- [Supplied material]
Content starts

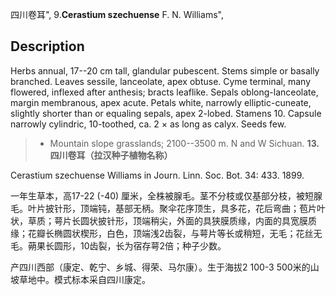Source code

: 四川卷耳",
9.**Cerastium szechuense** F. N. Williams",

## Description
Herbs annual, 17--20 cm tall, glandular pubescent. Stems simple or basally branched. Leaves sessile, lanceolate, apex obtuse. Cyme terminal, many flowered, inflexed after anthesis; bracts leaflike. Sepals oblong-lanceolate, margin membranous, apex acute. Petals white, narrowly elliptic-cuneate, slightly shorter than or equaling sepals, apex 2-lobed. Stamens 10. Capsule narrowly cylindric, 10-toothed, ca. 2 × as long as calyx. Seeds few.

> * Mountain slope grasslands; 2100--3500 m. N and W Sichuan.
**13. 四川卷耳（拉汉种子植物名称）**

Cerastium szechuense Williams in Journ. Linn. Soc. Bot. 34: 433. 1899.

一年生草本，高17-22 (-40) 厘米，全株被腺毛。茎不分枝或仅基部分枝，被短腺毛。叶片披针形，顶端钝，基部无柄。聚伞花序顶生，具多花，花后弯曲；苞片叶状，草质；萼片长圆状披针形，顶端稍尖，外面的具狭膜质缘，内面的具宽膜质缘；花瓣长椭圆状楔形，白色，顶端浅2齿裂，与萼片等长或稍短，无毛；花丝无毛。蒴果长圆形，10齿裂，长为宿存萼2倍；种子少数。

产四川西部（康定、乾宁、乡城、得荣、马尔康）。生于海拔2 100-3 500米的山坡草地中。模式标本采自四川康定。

Content ends

- [Required action] The listing above should be repeated word for word, with every image left out.

- [Written response]
Source code

: 四川卷耳",
9.**Cerastium szechuense** F. N. Williams",

## Description
Herbs annual, 17--20 cm tall, glandular pubescent. Stems simple or basally branched. Leaves sessile, lanceolate, apex obtuse. Cyme terminal, many flowered, inflexed after anthesis; bracts leaflike. Sepals oblong-lanceolate, margin membranous, apex acute. Petals white, narrowly elliptic-cuneate, slightly shorter than or equaling sepals, apex 2-lobed. Stamens 10. Capsule narrowly cylindric, 10-toothed, ca. 2 × as long as calyx. Seeds few.

> * Mountain slope grasslands; 2100--3500 m. N and W Sichuan.
**13. 四川卷耳（拉汉种子植物名称）**

Cerastium szechuense Williams in Journ. Linn. Soc. Bot. 34: 433. 1899.

一年生草本，高17-22 (-40) 厘米，全株被腺毛。茎不分枝或仅基部分枝，被短腺毛。叶片披针形，顶端钝，基部无柄。聚伞花序顶生，具多花，花后弯曲；苞片叶状，草质；萼片长圆状披针形，顶端稍尖，外面的具狭膜质缘，内面的具宽膜质缘；花瓣长椭圆状楔形，白色，顶端浅2齿裂，与萼片等长或稍短，无毛；花丝无毛。蒴果长圆形，10齿裂，长为宿存萼2倍；种子少数。

产四川西部（康定、乾宁、乡城、得荣、马尔康）。生于海拔2 100-3 500米的山坡草地中。模式标本采自四川康定。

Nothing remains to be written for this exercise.